§ Exercise directions:
How many lines of these entries hold the string "memory"? Reply with the number alone.

(Extracted records)
· · ·
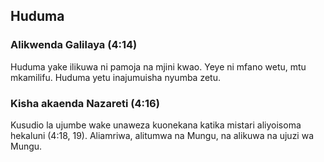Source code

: ## Huduma

### Alikwenda Galilaya (4:14)

Huduma yake ilikuwa ni pamoja na mjini kwao. Yeye ni mfano wetu, mtu mkamilifu. Huduma yetu inajumuisha nyumba zetu.
### Kisha akaenda Nazareti (4:16)

Kusudio la ujumbe wake unaweza kuonekana katika mistari aliyoisoma hekaluni (4:18, 19). Aliamriwa, alitumwa na Mungu, na alikuwa na ujuzi wa Mungu.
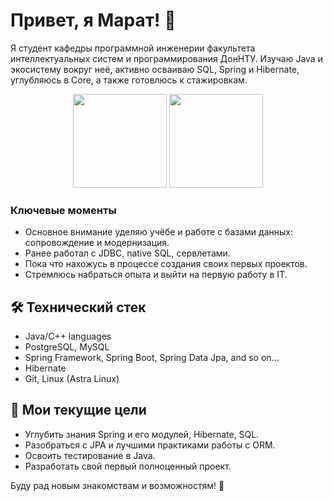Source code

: # Привет, я Марат! 👋
Я студент кафедры программной инженерии факультета интеллектуальных систем и программирования ДонНТУ. Изучаю Java и экосистему вокруг неё, активно осваиваю SQL, Spring и Hibernate, углубляюсь в Core, а также готовлюсь к стажировкам.

<p align = 'center'>
 <a href="https://github-readme-stats.vercel.app/api?username=maratkinn&show_icons=true&count_private=true"><img height=150 src="https://github-readme-stats.vercel.app/api?username=maratkinn&show_icons=true&count_private=true" /></a>
<a href="https://github.com/maratkinn/github-readme-stats"><img height=150 src="https://github-readme-stats.vercel.app/api/top-langs/?username=maratkinn&layout=compact" /></a>
 </p>

### Ключевые моменты
*   Основное внимание уделяю учёбе и работе с базами данных: сопровождение и модернизация.
*   Ранее работал с JDBC, native SQL, сервлетами.
*   Пока что нахожусь в процессе создания своих первых проектов.
*   Стремлюсь набраться опыта и выйти на первую работу в IT.

## 🛠 Технический стек
*   Java/С++ languages
*   PostgreSQL, MySQL
*   Spring Framework, Spring Boot, Spring Data Jpa, and so on...
*   Hibernate
*   Git, Linux (Astra Linux)

## 📌 Мои текущие цели
* Углубить знания Spring и его модулей, Hibernate, SQL.
* Разобраться с JPA и лучшими практиками работы с ORM.
* Освоить тестирование в Java.
* Разработать свой первый полноценный проект.

Буду рад новым знакомствам и возможностям! 🚀
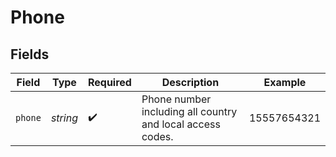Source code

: # Phone


## Fields

| Field                                                      | Type                                                       | Required                                                   | Description                                                | Example                                                    |
| ---------------------------------------------------------- | ---------------------------------------------------------- | ---------------------------------------------------------- | ---------------------------------------------------------- | ---------------------------------------------------------- |
| `phone`                                                    | *string*                                                   | :heavy_check_mark:                                         | Phone number including all country and local access codes. | 15557654321                                                |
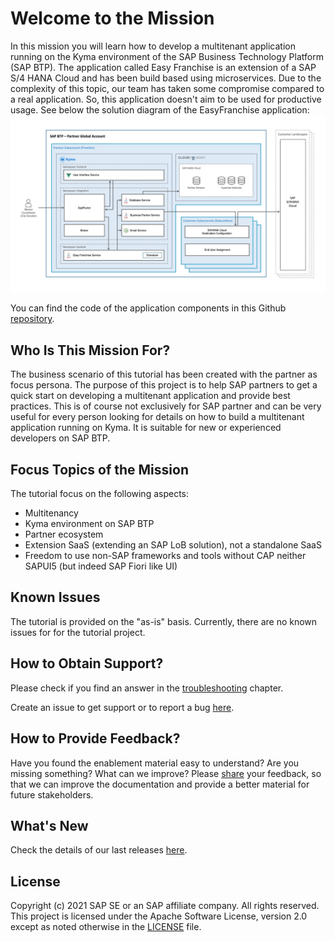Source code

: # Welcome to the Mission
In this mission you will learn how to develop a multitenant application running on the Kyma environment of the SAP Business Technology Platform (SAP BTP). 
The application called Easy Franchise is an extension of a SAP S/4 HANA Cloud and has been build based using microservices. Due to the complexity of this topic, our team has taken some compromise compared to a real application. So, this application doesn't aim to be used for productive usage. See below the solution diagram of the EasyFranchise application:
![](documentation/images/easyfranchise-diagrams/Slide4.jpeg)

You can find the code of the application components in this Github [repository](code).

## Who Is This Mission For?
The business scenario of this tutorial has been created with the partner as focus persona. The purpose of this project is to help SAP partners to get a quick start on developing a multitenant application and provide best practices.
This is of course not exclusively for SAP partner and can be very useful for every person looking for details on how to build a multitenant application running on Kyma. It is suitable for new or experienced developers on SAP BTP. 

## Focus Topics of the Mission
The tutorial focus on the following aspects:
* Multitenancy
* Kyma environment on SAP BTP
* Partner ecosystem
* Extension SaaS (extending an SAP LoB solution), not a standalone SaaS 
* Freedom to use non-SAP frameworks and tools without CAP neither SAPUI5 (but indeed SAP Fiori like UI)

## Known Issues
The tutorial is provided on the "as-is" basis. Currently, there are no known issues for for the tutorial project.

## How to Obtain Support?
Please check if you find an answer in the <a href="documentation/appendix/troubleshooting/README.md">troubleshooting</a> chapter.

Create an issue to get support or to report a bug <a href="/issues/new/choose" target="_blank">here</a>.

## How to Provide Feedback?
Have you found the enablement material easy to understand? Are you missing something? What can we improve? Please <a href="/issues/new/choose" target="_blank">share</a> your feedback, so that we can improve the documentation and provide a better material for future stakeholders.


## What's New
Check the details of our last releases <a href="documentation/discover/whats-new/README.md">here</a>.

## License
Copyright (c) 2021 SAP SE or an SAP affiliate company. All rights reserved. This project is licensed under the Apache Software License, version 2.0 except as noted otherwise in the <a href="LICENSES/Apache-2.0.txt">LICENSE</a> file.
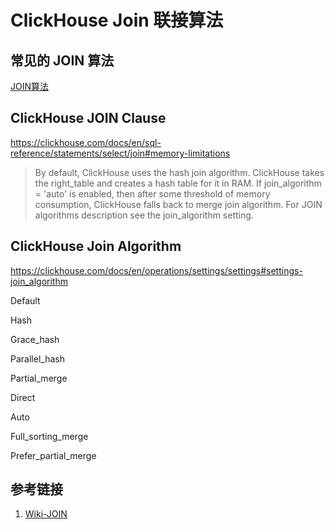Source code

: # ClickHouse Join 联接算法

## 常见的 JOIN 算法

[JOIN算法](learning/subjects/ComputerScience/DataStructuresAndAlgorithm/Algorithms/Advanced/JOIN算法.md)

## ClickHouse JOIN Clause
https://clickhouse.com/docs/en/sql-reference/statements/select/join#memory-limitations

> By default, ClickHouse uses the hash join algorithm. ClickHouse takes the right_table and creates a hash table for it in RAM. If join_algorithm = 'auto' is enabled, then after some threshold of memory consumption, ClickHouse falls back to merge join algorithm. For JOIN algorithms description see the join_algorithm setting.

## ClickHouse Join Algorithm
https://clickhouse.com/docs/en/operations/settings/settings#settings-join_algorithm

Default

Hash

Grace_hash

Parallel_hash

Partial_merge

Direct

Auto

Full_sorting_merge

Prefer_partial_merge

## 参考链接
1. [Wiki-JOIN]( https://en.wikipedia.org/wiki/Join_ (SQL))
· · ·
§ Exercise result:
2